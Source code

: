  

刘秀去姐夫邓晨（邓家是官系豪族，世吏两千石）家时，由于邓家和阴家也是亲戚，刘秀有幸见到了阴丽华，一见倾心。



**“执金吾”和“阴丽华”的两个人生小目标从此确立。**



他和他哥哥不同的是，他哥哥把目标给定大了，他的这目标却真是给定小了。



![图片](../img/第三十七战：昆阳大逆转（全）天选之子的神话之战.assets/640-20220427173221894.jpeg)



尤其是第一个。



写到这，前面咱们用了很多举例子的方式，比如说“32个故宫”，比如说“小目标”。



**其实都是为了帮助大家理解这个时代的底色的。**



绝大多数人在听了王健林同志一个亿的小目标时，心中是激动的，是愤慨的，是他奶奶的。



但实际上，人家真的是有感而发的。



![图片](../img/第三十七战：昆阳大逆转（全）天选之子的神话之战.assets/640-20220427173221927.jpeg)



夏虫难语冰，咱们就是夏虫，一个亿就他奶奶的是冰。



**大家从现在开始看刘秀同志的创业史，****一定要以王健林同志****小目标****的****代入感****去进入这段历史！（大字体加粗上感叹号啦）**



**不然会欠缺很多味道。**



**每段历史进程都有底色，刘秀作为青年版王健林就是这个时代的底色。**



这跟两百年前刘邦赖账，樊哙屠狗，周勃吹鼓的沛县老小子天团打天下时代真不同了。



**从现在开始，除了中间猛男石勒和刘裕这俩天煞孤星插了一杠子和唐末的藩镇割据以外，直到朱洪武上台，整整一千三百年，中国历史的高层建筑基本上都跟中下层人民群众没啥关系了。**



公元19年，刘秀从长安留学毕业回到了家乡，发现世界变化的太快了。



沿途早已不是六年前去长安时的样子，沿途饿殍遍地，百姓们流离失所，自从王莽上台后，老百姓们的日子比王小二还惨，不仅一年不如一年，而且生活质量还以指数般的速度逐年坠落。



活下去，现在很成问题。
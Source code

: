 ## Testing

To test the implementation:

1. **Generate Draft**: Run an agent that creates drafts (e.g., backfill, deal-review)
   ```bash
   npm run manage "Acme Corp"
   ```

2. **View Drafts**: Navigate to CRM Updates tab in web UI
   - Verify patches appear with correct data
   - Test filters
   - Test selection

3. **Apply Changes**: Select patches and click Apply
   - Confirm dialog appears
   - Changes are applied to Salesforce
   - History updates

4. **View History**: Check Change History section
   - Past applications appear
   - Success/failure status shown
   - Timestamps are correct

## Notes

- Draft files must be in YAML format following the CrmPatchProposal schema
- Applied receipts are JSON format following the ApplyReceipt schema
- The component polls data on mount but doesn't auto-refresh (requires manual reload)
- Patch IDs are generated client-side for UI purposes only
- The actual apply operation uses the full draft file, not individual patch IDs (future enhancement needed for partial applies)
┄┄┄┄┄┄┄┄┄┄
Aim of the exercise: After locating the line that contains "2. **View Drafts**: Navigate", output it and the remaining lines of the material above, exactly as they read.

Result of this exercise:
2. **View Drafts**: Navigate to CRM Updates tab in web UI
   - Verify patches appear with correct data
   - Test filters
   - Test selection

3. **Apply Changes**: Select patches and click Apply
   - Confirm dialog appears
   - Changes are applied to Salesforce
   - History updates

4. **View History**: Check Change History section
   - Past applications appear
   - Success/failure status shown
   - Timestamps are correct

## Notes

- Draft files must be in YAML format following the CrmPatchProposal schema
- Applied receipts are JSON format following the ApplyReceipt schema
- The component polls data on mount but doesn't auto-refresh (requires manual reload)
- Patch IDs are generated client-side for UI purposes only
- The actual apply operation uses the full draft file, not individual patch IDs (future enhancement needed for partial applies)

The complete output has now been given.